How to complete this task:
Nothing in the data should change when you return it, but leave the pictures out.

Excerpted data:
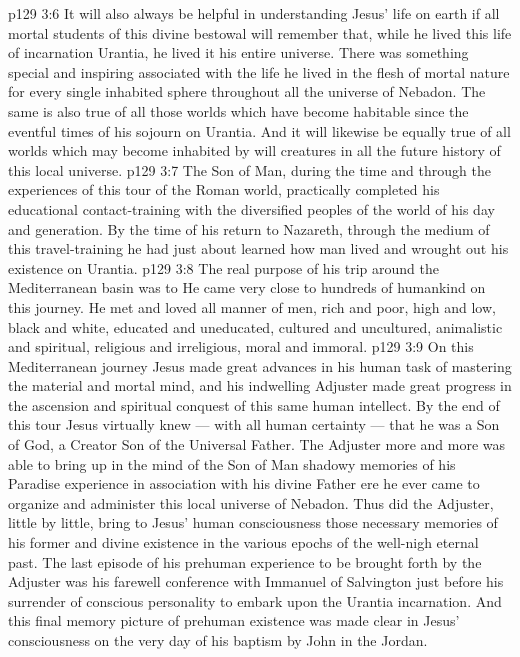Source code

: \vs p129 3:6 \pc It will also always be helpful in understanding Jesus’ life on earth if all mortal students of this divine bestowal will remember that, while he lived this life of incarnation  Urantia, he lived it  his entire universe. There was something special and inspiring associated with the life he lived in the flesh of mortal nature for every single inhabited sphere throughout all the universe of Nebadon. The same is also true of all those worlds which have become habitable since the eventful times of his sojourn on Urantia. And it will likewise be equally true of all worlds which may become inhabited by will creatures in all the future history of this local universe.
\vs p129 3:7 \pc The Son of Man, during the time and through the experiences of this tour of the Roman world, practically completed his educational contact\hyp{}training with the diversified peoples of the world of his day and generation. By the time of his return to Nazareth, through the medium of this travel\hyp{}training he had just about learned how man lived and wrought out his existence on Urantia.
\vs p129 3:8 The real purpose of his trip around the Mediterranean basin was to  He came very close to hundreds of humankind on this journey. He met and loved all manner of men, rich and poor, high and low, black and white, educated and uneducated, cultured and uncultured, animalistic and spiritual, religious and irreligious, moral and immoral.
\vs p129 3:9 On this Mediterranean journey Jesus made great advances in his human task of mastering the material and mortal mind, and his indwelling Adjuster made great progress in the ascension and spiritual conquest of this same human intellect. By the end of this tour Jesus virtually knew --- with all human certainty --- that he was a Son of God, a Creator Son of the Universal Father. The Adjuster more and more was able to bring up in the mind of the Son of Man shadowy memories of his Paradise experience in association with his divine Father ere he ever came to organize and administer this local universe of Nebadon. Thus did the Adjuster, little by little, bring to Jesus’ human consciousness those necessary memories of his former and divine existence in the various epochs of the well\hyp{}nigh eternal past. The last episode of his prehuman experience to be brought forth by the Adjuster was his farewell conference with Immanuel of Salvington just before his surrender of conscious personality to embark upon the Urantia incarnation. And this final memory picture of prehuman existence was made clear in Jesus’ consciousness on the very day of his baptism by John in the Jordan.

Answer box:
Source code

: \vs p129 3:6 \pc It will also always be helpful in understanding Jesus’ life on earth if all mortal students of this divine bestowal will remember that, while he lived this life of incarnation  Urantia, he lived it  his entire universe. There was something special and inspiring associated with the life he lived in the flesh of mortal nature for every single inhabited sphere throughout all the universe of Nebadon. The same is also true of all those worlds which have become habitable since the eventful times of his sojourn on Urantia. And it will likewise be equally true of all worlds which may become inhabited by will creatures in all the future history of this local universe.
\vs p129 3:7 \pc The Son of Man, during the time and through the experiences of this tour of the Roman world, practically completed his educational contact\hyp{}training with the diversified peoples of the world of his day and generation. By the time of his return to Nazareth, through the medium of this travel\hyp{}training he had just about learned how man lived and wrought out his existence on Urantia.
\vs p129 3:8 The real purpose of his trip around the Mediterranean basin was to  He came very close to hundreds of humankind on this journey. He met and loved all manner of men, rich and poor, high and low, black and white, educated and uneducated, cultured and uncultured, animalistic and spiritual, religious and irreligious, moral and immoral.
\vs p129 3:9 On this Mediterranean journey Jesus made great advances in his human task of mastering the material and mortal mind, and his indwelling Adjuster made great progress in the ascension and spiritual conquest of this same human intellect. By the end of this tour Jesus virtually knew --- with all human certainty --- that he was a Son of God, a Creator Son of the Universal Father. The Adjuster more and more was able to bring up in the mind of the Son of Man shadowy memories of his Paradise experience in association with his divine Father ere he ever came to organize and administer this local universe of Nebadon. Thus did the Adjuster, little by little, bring to Jesus’ human consciousness those necessary memories of his former and divine existence in the various epochs of the well\hyp{}nigh eternal past. The last episode of his prehuman experience to be brought forth by the Adjuster was his farewell conference with Immanuel of Salvington just before his surrender of conscious personality to embark upon the Urantia incarnation. And this final memory picture of prehuman existence was made clear in Jesus’ consciousness on the very day of his baptism by John in the Jordan.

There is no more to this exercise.